[Records from a data source]
______________________________
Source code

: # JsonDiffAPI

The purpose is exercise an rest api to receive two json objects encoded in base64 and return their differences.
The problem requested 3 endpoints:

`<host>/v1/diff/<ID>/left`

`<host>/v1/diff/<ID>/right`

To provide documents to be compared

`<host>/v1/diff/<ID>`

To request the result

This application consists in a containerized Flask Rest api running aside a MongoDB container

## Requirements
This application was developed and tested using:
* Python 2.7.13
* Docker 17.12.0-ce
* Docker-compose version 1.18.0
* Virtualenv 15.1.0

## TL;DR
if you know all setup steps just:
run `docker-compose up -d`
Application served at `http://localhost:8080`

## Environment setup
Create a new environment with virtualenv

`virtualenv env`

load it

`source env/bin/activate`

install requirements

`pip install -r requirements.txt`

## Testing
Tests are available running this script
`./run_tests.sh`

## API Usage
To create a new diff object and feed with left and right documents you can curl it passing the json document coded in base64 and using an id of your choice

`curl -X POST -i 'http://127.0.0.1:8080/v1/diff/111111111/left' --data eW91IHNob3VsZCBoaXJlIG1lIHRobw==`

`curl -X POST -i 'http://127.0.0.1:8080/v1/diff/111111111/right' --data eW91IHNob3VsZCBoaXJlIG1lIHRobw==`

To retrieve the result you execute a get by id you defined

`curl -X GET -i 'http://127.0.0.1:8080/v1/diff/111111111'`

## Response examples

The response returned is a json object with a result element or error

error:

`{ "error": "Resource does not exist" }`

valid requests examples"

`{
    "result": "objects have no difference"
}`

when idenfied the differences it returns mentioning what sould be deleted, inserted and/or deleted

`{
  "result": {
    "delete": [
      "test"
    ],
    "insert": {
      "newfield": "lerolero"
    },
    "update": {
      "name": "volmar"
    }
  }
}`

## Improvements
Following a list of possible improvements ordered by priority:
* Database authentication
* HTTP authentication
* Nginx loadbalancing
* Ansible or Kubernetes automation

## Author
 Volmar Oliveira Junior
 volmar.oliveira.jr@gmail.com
______________________________
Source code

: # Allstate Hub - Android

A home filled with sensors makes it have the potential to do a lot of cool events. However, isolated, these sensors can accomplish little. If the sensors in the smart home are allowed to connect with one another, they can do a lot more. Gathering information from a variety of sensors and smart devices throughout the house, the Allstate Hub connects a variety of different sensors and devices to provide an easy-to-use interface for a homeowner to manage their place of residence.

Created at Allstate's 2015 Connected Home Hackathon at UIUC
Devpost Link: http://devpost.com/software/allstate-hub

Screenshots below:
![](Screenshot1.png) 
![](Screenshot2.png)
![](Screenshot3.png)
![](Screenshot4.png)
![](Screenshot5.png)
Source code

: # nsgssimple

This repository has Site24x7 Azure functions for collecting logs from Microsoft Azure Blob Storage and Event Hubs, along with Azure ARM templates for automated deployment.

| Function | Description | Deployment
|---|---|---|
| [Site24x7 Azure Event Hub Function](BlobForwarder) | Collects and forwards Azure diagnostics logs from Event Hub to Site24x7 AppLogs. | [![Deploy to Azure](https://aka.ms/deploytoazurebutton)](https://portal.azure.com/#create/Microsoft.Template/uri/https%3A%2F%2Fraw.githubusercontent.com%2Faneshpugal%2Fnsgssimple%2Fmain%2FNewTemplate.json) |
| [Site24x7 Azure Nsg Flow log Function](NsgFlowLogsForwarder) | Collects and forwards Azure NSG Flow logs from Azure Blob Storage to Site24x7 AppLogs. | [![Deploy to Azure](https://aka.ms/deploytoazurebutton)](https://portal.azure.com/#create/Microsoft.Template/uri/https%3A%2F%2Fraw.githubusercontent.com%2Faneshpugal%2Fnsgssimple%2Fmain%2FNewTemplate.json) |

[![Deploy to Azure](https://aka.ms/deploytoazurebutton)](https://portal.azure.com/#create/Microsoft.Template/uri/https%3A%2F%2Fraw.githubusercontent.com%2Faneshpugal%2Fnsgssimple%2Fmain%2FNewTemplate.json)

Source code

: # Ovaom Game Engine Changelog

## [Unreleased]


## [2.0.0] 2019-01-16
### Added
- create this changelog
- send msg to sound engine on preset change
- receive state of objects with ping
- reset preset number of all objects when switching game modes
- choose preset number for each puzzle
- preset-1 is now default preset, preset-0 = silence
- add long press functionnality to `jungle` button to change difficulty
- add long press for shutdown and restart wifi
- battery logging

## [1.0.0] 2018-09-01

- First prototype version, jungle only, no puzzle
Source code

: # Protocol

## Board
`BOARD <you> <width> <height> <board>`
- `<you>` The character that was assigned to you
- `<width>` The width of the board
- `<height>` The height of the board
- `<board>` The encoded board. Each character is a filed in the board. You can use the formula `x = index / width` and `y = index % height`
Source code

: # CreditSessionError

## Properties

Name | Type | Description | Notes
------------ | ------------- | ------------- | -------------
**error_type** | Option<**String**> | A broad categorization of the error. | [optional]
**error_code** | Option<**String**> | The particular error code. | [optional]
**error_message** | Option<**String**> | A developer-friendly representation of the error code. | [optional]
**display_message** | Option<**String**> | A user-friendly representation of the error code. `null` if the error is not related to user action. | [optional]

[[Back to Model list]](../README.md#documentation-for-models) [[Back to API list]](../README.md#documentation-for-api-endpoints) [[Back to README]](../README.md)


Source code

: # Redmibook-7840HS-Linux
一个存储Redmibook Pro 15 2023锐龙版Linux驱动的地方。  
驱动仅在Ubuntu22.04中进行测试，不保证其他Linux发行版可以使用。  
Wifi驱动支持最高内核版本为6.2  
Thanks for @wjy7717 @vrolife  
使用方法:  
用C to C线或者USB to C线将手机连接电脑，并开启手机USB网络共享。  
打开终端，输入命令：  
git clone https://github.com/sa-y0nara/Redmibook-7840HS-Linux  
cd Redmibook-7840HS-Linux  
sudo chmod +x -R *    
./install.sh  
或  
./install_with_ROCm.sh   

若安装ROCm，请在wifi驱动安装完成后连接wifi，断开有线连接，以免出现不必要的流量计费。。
______________________________
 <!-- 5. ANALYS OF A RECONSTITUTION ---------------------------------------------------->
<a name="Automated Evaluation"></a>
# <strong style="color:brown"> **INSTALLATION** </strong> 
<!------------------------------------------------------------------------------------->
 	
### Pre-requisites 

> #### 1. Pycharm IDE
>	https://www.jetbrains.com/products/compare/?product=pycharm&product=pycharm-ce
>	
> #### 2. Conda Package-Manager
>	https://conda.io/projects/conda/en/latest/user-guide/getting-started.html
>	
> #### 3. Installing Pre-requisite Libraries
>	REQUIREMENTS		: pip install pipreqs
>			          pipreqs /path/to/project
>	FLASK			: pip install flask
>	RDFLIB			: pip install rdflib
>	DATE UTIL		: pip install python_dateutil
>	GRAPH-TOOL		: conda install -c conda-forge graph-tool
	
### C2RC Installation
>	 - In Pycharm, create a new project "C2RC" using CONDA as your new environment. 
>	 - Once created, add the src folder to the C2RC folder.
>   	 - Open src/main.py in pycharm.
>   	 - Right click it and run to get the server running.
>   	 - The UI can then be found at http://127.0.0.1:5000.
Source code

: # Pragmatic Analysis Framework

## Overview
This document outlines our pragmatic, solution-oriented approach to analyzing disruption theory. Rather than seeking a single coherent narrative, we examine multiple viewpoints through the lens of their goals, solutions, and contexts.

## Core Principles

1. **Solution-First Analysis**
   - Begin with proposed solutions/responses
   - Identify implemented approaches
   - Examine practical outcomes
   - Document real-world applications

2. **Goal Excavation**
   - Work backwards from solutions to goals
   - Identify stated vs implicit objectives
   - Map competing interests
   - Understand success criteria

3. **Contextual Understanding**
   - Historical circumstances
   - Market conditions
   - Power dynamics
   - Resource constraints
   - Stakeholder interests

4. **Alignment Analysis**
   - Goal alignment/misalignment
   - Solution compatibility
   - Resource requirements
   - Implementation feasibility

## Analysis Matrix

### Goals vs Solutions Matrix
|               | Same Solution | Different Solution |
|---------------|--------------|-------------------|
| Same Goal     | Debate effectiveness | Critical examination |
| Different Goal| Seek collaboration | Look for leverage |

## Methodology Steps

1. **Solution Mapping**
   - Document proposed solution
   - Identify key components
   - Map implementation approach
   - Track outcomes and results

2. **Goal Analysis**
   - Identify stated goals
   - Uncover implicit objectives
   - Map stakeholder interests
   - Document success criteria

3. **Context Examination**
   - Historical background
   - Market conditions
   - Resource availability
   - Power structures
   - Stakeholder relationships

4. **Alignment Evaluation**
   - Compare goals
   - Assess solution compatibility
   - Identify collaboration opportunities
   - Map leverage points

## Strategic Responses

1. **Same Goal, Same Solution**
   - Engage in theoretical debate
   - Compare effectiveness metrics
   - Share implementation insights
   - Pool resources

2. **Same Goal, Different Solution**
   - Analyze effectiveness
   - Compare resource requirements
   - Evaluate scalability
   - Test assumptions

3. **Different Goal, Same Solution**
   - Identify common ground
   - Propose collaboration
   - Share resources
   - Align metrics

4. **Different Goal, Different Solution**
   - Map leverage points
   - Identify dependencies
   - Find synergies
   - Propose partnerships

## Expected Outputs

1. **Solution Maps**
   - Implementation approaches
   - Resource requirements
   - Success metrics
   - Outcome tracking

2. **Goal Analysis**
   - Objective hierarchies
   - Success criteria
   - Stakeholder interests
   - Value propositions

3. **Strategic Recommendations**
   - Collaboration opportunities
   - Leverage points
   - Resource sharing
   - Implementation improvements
______________________________
• HOW TO COMPLETE THIS TASK: Reproduce the entries above exactly, but only the lines between the line holding "- Compare effectiveness metrics" and the line holding "- Implementation improvements", inclusive.

• RESPONSE:
   - Compare effectiveness metrics
   - Share implementation insights
   - Pool resources

2. **Same Goal, Different Solution**
   - Analyze effectiveness
   - Compare resource requirements
   - Evaluate scalability
   - Test assumptions

3. **Different Goal, Same Solution**
   - Identify common ground
   - Propose collaboration
   - Share resources
   - Align metrics

4. **Different Goal, Different Solution**
   - Map leverage points
   - Identify dependencies
   - Find synergies
   - Propose partnerships

## Expected Outputs

1. **Solution Maps**
   - Implementation approaches
   - Resource requirements
   - Success metrics
   - Outcome tracking

2. **Goal Analysis**
   - Objective hierarchies
   - Success criteria
   - Stakeholder interests
   - Value propositions

3. **Strategic Recommendations**
   - Collaboration opportunities
   - Leverage points
   - Resource sharing
   - Implementation improvements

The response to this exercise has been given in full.